_GOAL OF THE EXERCISE:_ Scan the lines below for the word "Operating". Copy each line you find it in.

_DATA TO EXAMINE:_

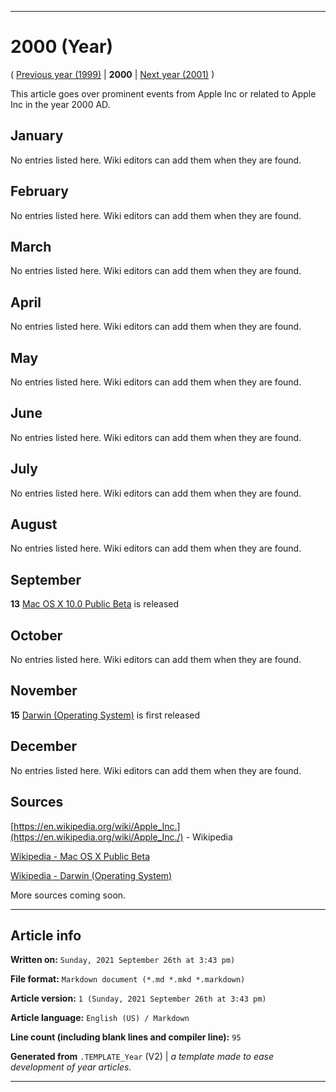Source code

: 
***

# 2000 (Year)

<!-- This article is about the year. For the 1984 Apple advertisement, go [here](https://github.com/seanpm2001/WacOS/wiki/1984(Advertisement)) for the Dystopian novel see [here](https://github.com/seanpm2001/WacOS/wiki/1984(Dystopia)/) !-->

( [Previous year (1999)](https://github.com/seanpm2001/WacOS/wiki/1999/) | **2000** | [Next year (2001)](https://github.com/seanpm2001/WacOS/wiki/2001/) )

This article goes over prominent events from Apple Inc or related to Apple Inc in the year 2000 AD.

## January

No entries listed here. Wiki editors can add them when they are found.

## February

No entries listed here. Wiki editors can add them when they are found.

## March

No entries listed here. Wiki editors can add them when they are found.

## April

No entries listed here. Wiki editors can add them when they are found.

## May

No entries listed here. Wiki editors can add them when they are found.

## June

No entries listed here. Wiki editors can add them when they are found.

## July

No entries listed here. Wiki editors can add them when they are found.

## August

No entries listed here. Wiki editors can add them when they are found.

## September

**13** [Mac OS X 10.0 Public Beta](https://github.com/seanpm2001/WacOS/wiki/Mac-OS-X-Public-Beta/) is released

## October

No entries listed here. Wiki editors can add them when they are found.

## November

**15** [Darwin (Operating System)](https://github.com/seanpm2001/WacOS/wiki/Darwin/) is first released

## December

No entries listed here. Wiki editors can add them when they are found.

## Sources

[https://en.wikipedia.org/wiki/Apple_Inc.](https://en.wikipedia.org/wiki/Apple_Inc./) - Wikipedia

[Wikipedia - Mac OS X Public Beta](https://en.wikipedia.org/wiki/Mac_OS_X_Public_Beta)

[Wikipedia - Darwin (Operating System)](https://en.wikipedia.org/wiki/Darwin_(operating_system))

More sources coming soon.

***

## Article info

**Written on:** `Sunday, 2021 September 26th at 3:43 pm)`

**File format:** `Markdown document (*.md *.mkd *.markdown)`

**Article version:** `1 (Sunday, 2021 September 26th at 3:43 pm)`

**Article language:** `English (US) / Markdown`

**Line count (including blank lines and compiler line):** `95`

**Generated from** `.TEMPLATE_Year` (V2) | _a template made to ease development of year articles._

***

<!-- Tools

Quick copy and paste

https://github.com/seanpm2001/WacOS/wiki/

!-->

--

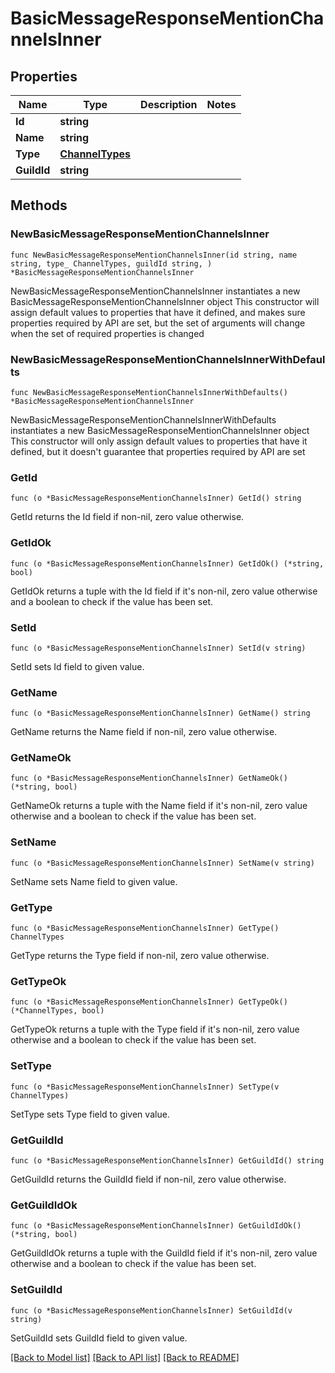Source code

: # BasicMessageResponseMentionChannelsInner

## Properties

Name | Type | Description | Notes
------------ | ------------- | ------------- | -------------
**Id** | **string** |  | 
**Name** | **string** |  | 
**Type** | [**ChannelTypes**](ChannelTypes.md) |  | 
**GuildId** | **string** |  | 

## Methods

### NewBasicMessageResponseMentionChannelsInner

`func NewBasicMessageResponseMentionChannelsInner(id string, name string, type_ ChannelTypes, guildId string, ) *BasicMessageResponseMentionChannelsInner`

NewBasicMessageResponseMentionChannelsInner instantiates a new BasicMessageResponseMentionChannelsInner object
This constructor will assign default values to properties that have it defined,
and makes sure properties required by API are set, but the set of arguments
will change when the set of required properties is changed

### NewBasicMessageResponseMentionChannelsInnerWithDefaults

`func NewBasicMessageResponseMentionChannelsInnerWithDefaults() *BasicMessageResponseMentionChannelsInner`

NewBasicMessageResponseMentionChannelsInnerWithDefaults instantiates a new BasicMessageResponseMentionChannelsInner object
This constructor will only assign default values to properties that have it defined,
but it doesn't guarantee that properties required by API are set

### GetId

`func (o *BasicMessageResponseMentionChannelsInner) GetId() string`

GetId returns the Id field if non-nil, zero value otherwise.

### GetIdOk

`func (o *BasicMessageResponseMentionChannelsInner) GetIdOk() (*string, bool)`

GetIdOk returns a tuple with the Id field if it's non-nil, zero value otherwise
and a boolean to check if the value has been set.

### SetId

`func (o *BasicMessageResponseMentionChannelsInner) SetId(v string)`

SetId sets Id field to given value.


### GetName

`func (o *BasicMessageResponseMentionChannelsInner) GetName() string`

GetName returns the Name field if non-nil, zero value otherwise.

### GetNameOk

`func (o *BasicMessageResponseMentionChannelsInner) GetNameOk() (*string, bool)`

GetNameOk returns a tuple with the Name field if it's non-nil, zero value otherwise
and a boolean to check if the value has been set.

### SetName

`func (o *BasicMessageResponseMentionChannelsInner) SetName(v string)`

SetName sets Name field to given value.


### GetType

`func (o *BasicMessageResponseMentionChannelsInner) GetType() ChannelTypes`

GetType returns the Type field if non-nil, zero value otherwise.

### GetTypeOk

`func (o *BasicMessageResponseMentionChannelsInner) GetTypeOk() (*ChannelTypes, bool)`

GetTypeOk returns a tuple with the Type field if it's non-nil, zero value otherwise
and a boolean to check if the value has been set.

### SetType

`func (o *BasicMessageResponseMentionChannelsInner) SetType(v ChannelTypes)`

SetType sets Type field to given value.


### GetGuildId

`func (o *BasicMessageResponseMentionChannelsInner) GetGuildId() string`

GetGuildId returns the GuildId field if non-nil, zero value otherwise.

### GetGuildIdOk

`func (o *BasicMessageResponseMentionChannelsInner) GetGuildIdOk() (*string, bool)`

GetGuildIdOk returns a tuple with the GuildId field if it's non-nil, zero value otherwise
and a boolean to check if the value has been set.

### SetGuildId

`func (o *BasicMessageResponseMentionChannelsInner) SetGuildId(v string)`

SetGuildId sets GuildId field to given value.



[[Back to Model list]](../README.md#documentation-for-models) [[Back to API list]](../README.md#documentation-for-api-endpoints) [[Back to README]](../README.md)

_YOUR SOLUTION:_
**15** [Darwin (Operating System)](https://github.com/seanpm2001/WacOS/wiki/Darwin/) is first released
[Wikipedia - Darwin (Operating System)](https://en.wikipedia.org/wiki/Darwin_(operating_system))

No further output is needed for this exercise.